Embora nunca tive o hábito de fazer “crônicas”, relutei, num primeiro momento, mas aceitei o desafio, considerando a insistência dos amigos (leia-se Miguel Tadeu).

Vamos lá, então:

Havia – não sei se ainda há – em Auriflama e em várias outras cidades, uma “tradição” que ocorria nas sextas-feiras santas, que era a de “roubar” galinhas (não corrijam esse termo, que já está na boca do povo: é roubar mesmo!). Embora o dia seja tão solene, já que é considerado luto pelos cristãos, tinha também um jeitinho transgressor. Dizem, os mais entendidos, que as pessoas aproveitavam este dia – que é marcado pela morte de Cristo -, e, por isso, por “Ele” não estar vendo, praticavam esse pequeno delito.

Além disso, é o dia onde não se come “carne vermelha”, daí porque essa indefesa ave, de carne branca, passou a ser alvo, sobretudo depois da meia-noite.

Feita esta introdução – até para encher um pouco de linguiça – lembro-me que no início dos anos 80 passou por Auriflama um Delegado de Polícia em início de carreira, de nome Nelson Vicentin, que também era escritor. Soube, recentemente, que faleceu em 2.016, na cidade de José Bonifácio, onde também foi vereador antes de ser Delegado de Polícia, entre os anos de 1973/1976.

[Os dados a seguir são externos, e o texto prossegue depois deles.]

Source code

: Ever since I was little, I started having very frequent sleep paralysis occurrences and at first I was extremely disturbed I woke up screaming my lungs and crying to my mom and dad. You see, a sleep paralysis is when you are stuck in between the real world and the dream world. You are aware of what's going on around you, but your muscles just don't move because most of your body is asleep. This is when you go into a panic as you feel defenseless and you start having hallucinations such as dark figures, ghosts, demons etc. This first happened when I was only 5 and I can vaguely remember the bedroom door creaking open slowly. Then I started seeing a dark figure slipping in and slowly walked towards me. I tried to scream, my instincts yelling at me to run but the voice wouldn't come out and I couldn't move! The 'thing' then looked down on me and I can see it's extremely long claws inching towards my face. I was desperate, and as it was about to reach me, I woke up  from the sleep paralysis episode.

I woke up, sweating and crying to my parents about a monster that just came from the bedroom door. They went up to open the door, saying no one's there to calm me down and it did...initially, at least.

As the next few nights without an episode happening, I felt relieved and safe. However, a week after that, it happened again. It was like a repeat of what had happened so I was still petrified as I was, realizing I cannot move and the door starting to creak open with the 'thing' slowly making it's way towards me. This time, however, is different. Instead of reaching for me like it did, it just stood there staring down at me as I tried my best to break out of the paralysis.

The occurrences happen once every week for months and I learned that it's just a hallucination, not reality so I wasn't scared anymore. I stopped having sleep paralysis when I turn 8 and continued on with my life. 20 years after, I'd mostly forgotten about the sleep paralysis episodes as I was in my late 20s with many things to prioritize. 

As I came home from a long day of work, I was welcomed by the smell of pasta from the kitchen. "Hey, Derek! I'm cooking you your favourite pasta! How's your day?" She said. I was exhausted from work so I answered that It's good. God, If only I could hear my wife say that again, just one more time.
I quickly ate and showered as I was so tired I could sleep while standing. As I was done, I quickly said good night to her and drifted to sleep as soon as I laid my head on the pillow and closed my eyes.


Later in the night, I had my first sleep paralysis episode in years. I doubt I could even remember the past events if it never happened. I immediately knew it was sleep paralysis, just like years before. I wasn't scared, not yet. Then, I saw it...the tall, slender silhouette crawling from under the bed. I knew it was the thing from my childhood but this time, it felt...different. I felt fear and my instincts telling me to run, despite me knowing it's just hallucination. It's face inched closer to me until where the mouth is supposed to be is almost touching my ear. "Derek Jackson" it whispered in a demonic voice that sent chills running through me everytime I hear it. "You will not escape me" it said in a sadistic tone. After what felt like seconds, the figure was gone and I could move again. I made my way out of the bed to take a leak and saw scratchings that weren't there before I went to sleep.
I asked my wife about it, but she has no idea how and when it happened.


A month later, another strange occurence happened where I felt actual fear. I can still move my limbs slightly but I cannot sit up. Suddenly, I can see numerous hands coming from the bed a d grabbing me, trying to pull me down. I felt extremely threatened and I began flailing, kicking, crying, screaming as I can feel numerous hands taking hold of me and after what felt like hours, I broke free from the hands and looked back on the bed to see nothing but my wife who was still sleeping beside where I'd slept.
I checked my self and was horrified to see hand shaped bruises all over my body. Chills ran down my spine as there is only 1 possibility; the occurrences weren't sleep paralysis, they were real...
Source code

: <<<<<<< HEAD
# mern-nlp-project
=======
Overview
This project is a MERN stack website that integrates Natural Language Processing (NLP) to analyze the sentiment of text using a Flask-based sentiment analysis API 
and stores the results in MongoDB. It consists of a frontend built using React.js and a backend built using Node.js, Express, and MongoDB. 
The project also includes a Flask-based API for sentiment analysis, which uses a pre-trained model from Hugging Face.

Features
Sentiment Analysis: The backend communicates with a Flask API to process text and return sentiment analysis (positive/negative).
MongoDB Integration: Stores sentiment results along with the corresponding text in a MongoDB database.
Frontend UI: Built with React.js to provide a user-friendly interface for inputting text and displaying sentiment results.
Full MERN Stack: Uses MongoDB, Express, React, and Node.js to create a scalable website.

Dr. Nelson, como era chamado por todos, tinha hábitos boêmios e muito fácil de fazer amigos. Não foi difícil, assim, “enturmar” com os auriflamenses e passou a ser convidado para pequenos jantares, quando não circulava à noite na cidade para “conferir” se estava tudo em ordem.

Mas, voltando: um belo dia, numa segunda-feira, logo depois da semana-santa, apareceu na Delegacia de Polícia um conhecido empresário da nossa cidade, muito popular e também muito querido na cidade.

Ao vê-lo, Dr. Nelson já o recebeu todo sorridente, nessa versão que chegou ao meu conhecimento:  – o que houve, para amanhecer aqui na Delegacia numa segunda-feira?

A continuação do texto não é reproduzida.